Homeowners' Class Action Seeks Damages for Contamination From Lead Cables
Defendants AT&T, Lumen and Verizon collectively removed to U.S. District Court for Western Louisiana in Lafayette what’s believed to be one of the first class actions brought by homeowners against the telecom industry for legacy lead-laden cables that reduced their property values.
Plaintiffs Gary Blum and Lucia Billiot filed their complaint Nov. 6 in the 16th Judicial District Court, St. Mary Parish, alleging the defendants “have left behind an extensive network of lead-covered cables and other associated lead equipment stretching across Louisiana,” said the notice of removal Tuesday (docket 6:23-cv-01748). Blum and Billiot allege that the cables “are an unlawful intrusion on private property” and are causing all plaintiffs and putative class members “property damage and a risk to human health.”
Blum and Billiot seek recovery on behalf of themselves and a putative class that includes all people “who own immovable property in Louisiana that has been damaged by Defendants’ lead-covered telephone cables and associated lead equipment,” said the notice of removal. They allege “no temporal limitation” on their putative class, it said.
The defendants’ “profit-driven decisions” to leave these “dangerous lead-covered cables” in place was made even though the cables “became obsolete and have been replaced by several newer, safer generations of telecommunications cable and equipment,” said the complaint. Their decision “to line their own pockets by leaving the leaden cables and equipment strewn all over Louisiana has caused significant damage to property across Louisiana and is a violation of the law,” it said.

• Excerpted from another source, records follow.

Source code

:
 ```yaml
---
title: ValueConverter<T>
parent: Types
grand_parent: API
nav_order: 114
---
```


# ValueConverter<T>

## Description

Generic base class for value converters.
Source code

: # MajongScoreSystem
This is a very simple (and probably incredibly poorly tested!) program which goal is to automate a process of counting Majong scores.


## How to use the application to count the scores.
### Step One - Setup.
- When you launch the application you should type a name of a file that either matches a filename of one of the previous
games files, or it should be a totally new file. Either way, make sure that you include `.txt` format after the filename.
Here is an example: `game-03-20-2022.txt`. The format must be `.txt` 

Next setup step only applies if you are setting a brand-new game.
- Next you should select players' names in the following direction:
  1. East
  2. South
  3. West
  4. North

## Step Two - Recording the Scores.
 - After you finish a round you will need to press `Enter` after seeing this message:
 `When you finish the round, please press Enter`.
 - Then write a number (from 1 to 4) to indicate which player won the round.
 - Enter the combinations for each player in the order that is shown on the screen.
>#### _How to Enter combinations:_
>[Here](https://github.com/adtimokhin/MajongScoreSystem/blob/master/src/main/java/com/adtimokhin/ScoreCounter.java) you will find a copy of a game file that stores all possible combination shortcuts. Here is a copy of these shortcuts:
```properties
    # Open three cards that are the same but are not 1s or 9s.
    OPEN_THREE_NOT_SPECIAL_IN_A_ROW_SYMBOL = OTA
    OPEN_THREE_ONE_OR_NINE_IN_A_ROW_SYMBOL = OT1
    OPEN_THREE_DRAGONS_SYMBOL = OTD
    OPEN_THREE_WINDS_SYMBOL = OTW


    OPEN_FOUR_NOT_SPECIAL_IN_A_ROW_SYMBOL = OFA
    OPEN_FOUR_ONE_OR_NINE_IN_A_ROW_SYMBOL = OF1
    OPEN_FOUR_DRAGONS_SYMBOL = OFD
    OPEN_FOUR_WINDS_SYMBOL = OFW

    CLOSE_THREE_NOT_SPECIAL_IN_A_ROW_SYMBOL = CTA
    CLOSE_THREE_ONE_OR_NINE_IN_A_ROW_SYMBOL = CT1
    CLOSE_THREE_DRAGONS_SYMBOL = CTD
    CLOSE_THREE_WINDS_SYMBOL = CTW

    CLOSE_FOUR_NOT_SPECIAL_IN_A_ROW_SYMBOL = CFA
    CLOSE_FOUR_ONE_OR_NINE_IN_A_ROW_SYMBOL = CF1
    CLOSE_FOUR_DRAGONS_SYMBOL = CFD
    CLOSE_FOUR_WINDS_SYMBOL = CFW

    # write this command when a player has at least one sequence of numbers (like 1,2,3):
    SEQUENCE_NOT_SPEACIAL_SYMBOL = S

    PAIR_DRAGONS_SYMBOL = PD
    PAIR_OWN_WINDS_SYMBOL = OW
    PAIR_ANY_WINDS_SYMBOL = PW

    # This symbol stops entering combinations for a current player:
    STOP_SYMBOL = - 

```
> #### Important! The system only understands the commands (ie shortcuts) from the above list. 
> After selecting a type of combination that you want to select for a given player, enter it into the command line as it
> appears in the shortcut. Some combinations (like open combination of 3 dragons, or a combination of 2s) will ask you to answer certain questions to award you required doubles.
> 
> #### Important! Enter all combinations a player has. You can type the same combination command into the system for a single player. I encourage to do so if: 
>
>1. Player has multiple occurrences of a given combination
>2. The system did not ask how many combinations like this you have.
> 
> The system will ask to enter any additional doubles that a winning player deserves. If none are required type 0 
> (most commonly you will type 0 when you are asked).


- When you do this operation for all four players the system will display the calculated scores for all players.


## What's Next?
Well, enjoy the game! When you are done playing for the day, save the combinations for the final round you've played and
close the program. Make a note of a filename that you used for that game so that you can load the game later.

The defendants owned and operated the lead-covered cables “and are responsible for their removal and for restoration of the property damage” they have caused, “including soil and water contamination,” said the complaint. Their predecessor companies installed the majority of the cables before the 1970s, it said.

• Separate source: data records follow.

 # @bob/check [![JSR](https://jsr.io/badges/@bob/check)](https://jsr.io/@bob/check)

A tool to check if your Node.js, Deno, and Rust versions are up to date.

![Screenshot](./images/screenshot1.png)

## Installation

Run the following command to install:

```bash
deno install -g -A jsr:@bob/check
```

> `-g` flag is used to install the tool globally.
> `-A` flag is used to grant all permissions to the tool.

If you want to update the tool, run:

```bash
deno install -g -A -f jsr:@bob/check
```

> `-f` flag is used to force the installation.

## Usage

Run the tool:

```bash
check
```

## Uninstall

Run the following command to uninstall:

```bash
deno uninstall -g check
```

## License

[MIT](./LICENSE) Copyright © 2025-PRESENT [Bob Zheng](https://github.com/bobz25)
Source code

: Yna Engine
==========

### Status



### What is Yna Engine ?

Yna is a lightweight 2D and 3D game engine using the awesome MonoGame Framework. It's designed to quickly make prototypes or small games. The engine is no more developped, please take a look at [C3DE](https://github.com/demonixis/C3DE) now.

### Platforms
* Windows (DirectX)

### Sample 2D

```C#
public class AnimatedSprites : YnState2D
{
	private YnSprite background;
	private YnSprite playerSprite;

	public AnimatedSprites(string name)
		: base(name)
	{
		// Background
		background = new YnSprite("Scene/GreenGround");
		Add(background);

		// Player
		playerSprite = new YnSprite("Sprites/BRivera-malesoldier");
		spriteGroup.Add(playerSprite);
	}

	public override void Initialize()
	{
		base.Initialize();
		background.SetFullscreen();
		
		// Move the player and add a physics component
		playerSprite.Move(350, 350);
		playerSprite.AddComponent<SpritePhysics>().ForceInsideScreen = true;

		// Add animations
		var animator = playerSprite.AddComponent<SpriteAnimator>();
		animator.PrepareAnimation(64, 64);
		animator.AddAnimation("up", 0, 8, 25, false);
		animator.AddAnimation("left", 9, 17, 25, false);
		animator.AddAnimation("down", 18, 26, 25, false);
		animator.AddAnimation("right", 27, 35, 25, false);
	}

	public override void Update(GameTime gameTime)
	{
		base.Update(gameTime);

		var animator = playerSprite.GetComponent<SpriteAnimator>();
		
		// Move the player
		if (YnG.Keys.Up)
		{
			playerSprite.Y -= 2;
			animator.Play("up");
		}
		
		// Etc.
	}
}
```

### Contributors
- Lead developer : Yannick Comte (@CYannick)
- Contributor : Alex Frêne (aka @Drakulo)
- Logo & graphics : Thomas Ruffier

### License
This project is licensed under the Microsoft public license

When technology advanced, the predecessor companies “upgraded the telephone lines by installing new ones,” first by using “plastic sheathed lines,” and later fiber optic cables as the industry standard, said the complaint. During those advancements, the defendants “made the decision to leave the degraded and largely obsolete lead-covered cables and associated equipment in the ground and on the surface all over Louisiana,” it said.
The defendants “have known for decades” that the lead-covered cables “should be removed” and posed “an environmental hazard” to people, animals and property, said the complaint. But instead of removing them or warning the public about the presence of lead on property across the U.S., the defendants “kept silent in the hopes that this unknown source of lead contamination would remain undiscovered and that they would not have to pay to remove it,” it said. All that changed in July when the Wall Street Journal published a series of articles that illuminated the issue, it said.

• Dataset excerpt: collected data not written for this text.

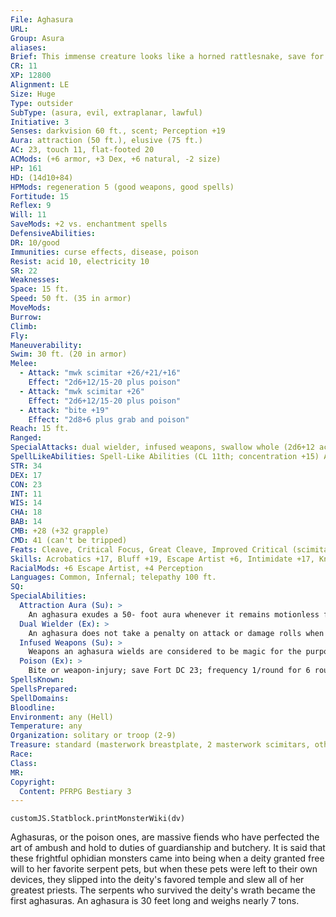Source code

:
 ```yaml
---
File: Aghasura
URL: 
Group: Asura
aliases: 
Brief: This immense creature looks like a horned rattlesnake, save for its two muscular arms, each of which wields a scimitar.
CR: 11
XP: 12800
Alignment: LE
Size: Huge
Type: outsider
SubType: (asura, evil, extraplanar, lawful)
Initiative: 3
Senses: darkvision 60 ft., scent; Perception +19
Aura: attraction (50 ft.), elusive (75 ft.)
AC: 23, touch 11, flat-footed 20
ACMods: (+6 armor, +3 Dex, +6 natural, -2 size)
HP: 161
HD: (14d10+84)
HPMods: regeneration 5 (good weapons, good spells)
Fortitude: 15
Reflex: 9
Will: 11
SaveMods: +2 vs. enchantment spells
DefensiveAbilities: 
DR: 10/good
Immunities: curse effects, disease, poison
Resist: acid 10, electricity 10
SR: 22
Weaknesses: 
Space: 15 ft.
Speed: 50 ft. (35 in armor)
MoveMods: 
Burrow: 
Climb: 
Fly: 
Maneuverability: 
Swim: 30 ft. (20 in armor)
Melee: 
  - Attack: "mwk scimitar +26/+21/+16"
    Effect: "2d6+12/15-20 plus poison"
  - Attack: "mwk scimitar +26"
    Effect: "2d6+12/15-20 plus poison"
  - Attack: "bite +19"
    Effect: "2d8+6 plus grab and poison"
Reach: 15 ft.
Ranged: 
SpecialAttacks: dual wielder, infused weapons, swallow whole (2d6+12 acid damage, AC 13, 16 hp)
SpellLikeAbilities: Spell-Like Abilities (CL 11th; concentration +15) At will-greater teleport (self plus 50 lbs. of objects only) 3/day-deeper darkness 1/day-cloudkill (DC 19), summon (level 4, 1d4+1 adhukaits, 45%, or 1 aghasura, 20%)
STR: 34
DEX: 17
CON: 23
INT: 11
WIS: 14
CHA: 18
BAB: 14
CMB: +28 (+32 grapple)
CMD: 41 (can't be tripped)
Feats: Cleave, Critical Focus, Great Cleave, Improved Critical (scimitar), Lightning Reflexes, Power Attack, Weapon Focus (scimitar)
Skills: Acrobatics +17, Bluff +19, Escape Artist +6, Intimidate +17, Knowledge (planes) +13, Perception +19, Sense Motive +19, Stealth +9, Swim +17
RacialMods: +6 Escape Artist, +4 Perception
Languages: Common, Infernal; telepathy 100 ft.
SQ: 
SpecialAbilities:
  Attraction Aura (Su): >
    An aghasura exudes a 50- foot aura whenever it remains motionless for at least 1 round. All nonevil creatures that enter this area must make a DC 21 Will save to avoid being compelled to move toward the aghasura's location. If the aghasura moves, the effect ends for all currently affected creatures. This is a mind-affecting compulsion. The save DC is Charisma-based.
  Dual Wielder (Ex): >
    An aghasura does not take a penalty on attack or damage rolls when attacking with two weapons.
  Infused Weapons (Su): >
    Weapons an aghasura wields are considered to be magic for the purposes of overcoming damage reduction. In addition, such weapons gain the ability to deliver the aghasura's poison on a successful attack.
  Poison (Ex): >
    Bite or weapon-injury; save Fort DC 23; frequency 1/round for 6 rounds; effect 1d4 Con damage; cure 2 consecutive saves.
SpellsKnown: 
SpellsPrepared: 
SpellDomains: 
Bloodline: 
Environment: any (Hell)
Temperature: any
Organization: solitary or troop (2-9)
Treasure: standard (masterwork breastplate, 2 masterwork scimitars, other treasure)
Race: 
Class: 
MR: 
Copyright:
  Content: PFRPG Bestiary 3
---
```

```dataviewjs
customJS.Statblock.printMonsterWiki(dv)
```
Aghasuras, or the poison ones, are massive fiends who have perfected the art of ambush and hold to duties of guardianship and butchery. It is said that these frightful ophidian monsters came into being when a deity granted free will to her favorite serpent pets, but when these pets were left to their own devices, they slipped into the deity's favored temple and slew all of her greatest priests. The serpents who survived the deity's wrath became the first aghasuras. An aghasura is 30 feet long and weighs nearly 7 tons.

Plaintiffs Blum and Billiot weren’t aware that the defendants had left lead cables on or adjacent to their properties until the WSJ’s reporting in July, said the complaint. The defendants “have a duty” to remove the “offending” lead cables on their properties, it said. They also have a duty “to clean up any contamination” resulting from their lead cables, including in the soil, surface water and groundwater, “and to prevent it from migrating onto neighboring properties,” it said.
The defendants are liable “for any and all remedies determined to be appropriate” by the court, said the complaint. The plaintiffs seek injunctive relief for removal of the cables, plus restoration of their properties and monetary compensation, it said.